Exercise aim — Could you copy exactly the lines below, beginning at the line with "boundary conditions;" and stopping after the line with "As one may see", with no pictures?

───── Data for this task ─────

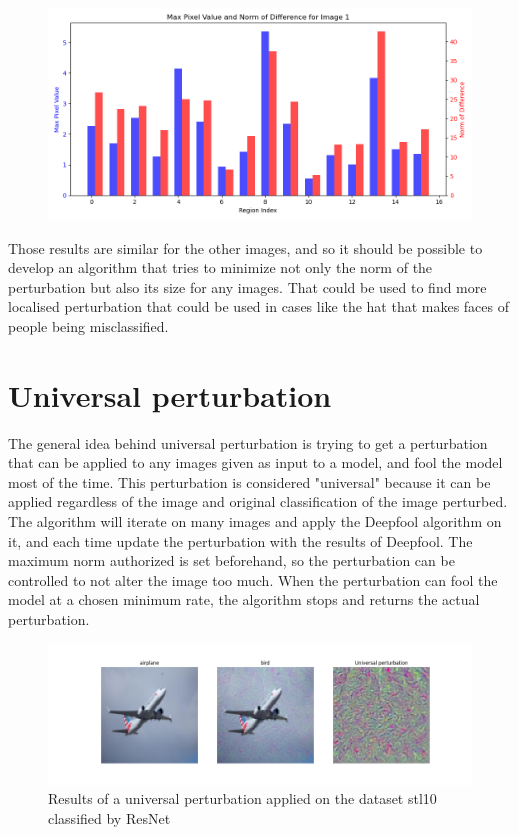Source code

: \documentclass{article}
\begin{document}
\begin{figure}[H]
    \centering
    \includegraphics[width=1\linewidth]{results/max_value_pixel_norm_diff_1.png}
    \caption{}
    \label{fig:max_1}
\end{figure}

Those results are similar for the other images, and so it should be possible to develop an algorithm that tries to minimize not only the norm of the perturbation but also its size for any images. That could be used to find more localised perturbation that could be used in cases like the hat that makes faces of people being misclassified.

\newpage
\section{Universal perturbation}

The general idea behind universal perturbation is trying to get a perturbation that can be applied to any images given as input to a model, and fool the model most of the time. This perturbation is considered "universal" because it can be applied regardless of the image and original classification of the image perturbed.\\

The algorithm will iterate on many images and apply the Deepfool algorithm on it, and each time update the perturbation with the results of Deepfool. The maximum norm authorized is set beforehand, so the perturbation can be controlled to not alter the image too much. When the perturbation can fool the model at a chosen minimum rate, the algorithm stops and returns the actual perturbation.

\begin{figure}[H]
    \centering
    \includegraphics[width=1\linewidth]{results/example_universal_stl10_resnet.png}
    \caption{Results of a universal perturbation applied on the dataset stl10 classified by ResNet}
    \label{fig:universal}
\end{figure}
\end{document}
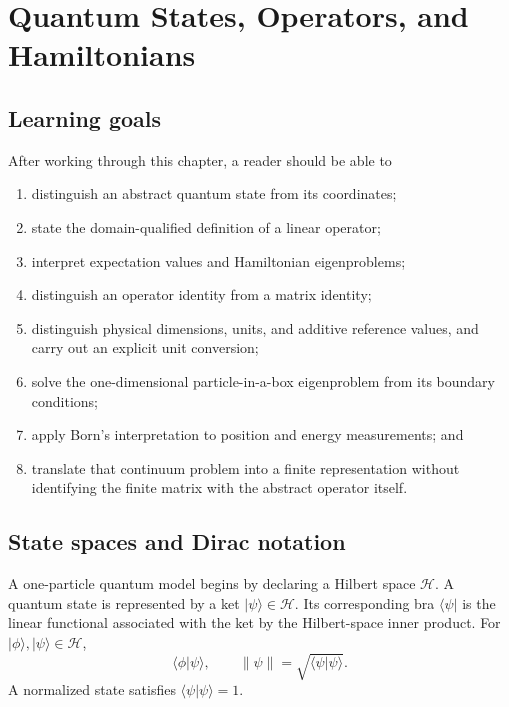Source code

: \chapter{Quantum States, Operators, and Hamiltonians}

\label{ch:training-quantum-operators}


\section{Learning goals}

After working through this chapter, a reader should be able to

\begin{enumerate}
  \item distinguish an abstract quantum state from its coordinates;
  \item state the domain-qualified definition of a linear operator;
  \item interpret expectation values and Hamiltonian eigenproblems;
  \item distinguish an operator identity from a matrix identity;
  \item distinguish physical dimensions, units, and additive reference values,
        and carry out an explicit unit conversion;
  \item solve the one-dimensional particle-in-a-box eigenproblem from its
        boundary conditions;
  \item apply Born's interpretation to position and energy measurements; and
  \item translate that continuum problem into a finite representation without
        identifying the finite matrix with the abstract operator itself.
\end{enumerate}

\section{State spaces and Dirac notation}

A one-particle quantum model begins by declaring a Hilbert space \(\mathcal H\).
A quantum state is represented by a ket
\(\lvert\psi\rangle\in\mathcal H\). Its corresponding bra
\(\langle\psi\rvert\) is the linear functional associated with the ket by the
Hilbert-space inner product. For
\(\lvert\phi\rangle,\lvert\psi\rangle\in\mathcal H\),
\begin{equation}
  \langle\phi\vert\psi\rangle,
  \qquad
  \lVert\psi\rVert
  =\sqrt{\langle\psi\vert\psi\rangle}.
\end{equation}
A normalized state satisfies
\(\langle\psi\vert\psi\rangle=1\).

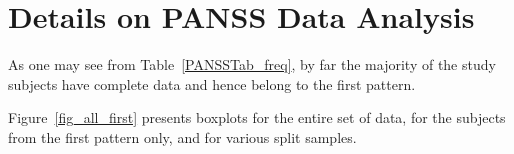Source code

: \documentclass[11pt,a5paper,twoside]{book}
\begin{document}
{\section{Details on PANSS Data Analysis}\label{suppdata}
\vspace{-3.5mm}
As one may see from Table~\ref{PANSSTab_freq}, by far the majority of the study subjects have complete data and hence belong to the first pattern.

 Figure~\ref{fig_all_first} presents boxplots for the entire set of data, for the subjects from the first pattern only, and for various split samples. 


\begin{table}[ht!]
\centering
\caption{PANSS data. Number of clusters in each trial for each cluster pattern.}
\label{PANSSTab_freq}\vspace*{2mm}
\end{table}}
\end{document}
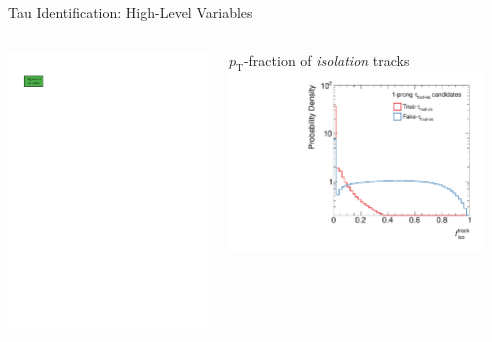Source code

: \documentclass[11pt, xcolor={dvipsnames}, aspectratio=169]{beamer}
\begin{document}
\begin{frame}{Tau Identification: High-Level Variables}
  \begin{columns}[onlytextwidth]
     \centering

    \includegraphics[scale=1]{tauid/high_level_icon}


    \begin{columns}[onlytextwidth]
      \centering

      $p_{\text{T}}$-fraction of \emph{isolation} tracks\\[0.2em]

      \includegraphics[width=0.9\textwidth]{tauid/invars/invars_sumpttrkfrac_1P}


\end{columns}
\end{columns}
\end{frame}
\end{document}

─────

Answer box —
        boundary conditions;
  \item apply Born's interpretation to position and energy measurements; and
  \item translate that continuum problem into a finite representation without
        identifying the finite matrix with the abstract operator itself.
\end{enumerate}

\section{State spaces and Dirac notation}

A one-particle quantum model begins by declaring a Hilbert space \(\mathcal H\).
A quantum state is represented by a ket
\(\lvert\psi\rangle\in\mathcal H\). Its corresponding bra
\(\langle\psi\rvert\) is the linear functional associated with the ket by the
Hilbert-space inner product. For
\(\lvert\phi\rangle,\lvert\psi\rangle\in\mathcal H\),
\begin{equation}
  \langle\phi\vert\psi\rangle,
  \qquad
  \lVert\psi\rVert
  =\sqrt{\langle\psi\vert\psi\rangle}.
\end{equation}
A normalized state satisfies
\(\langle\psi\vert\psi\rangle=1\).

Source code

: \documentclass[11pt,a5paper,twoside]{book}
\begin{document}
{\section{Details on PANSS Data Analysis}\label{suppdata}
\vspace{-3.5mm}
As one may see from Table~\ref{PANSSTab_freq}, by far the majority of the study subjects have complete data and hence belong to the first pattern.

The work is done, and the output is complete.